[DATA FOR REVIEW]
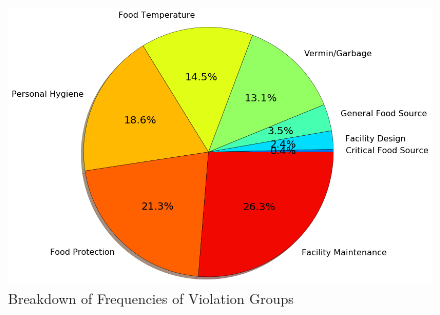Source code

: \documentclass[11pt]{article}
\begin{document}
\begin{figure}
\centering
\includegraphics[scale = 0.5]{Figures/viol_group_pie.png}
\caption{Breakdown of Frequencies of Violation Groups}
\label{task_pie}
\end{figure}
\end{document}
[/DATA FOR REVIEW]
→ **WHAT TO PRODUCE**: Copy all the records above exactly, but leave out the pictures.

→ **YOUR SOLUTION**:
Source code

: \documentclass[11pt]{article}
\begin{document}
\begin{figure}
\centering
\includegraphics[scale = 0.5]{Figures/viol_group_pie.png}
\caption{Breakdown of Frequencies of Violation Groups}
\label{task_pie}
\end{figure}
\end{document}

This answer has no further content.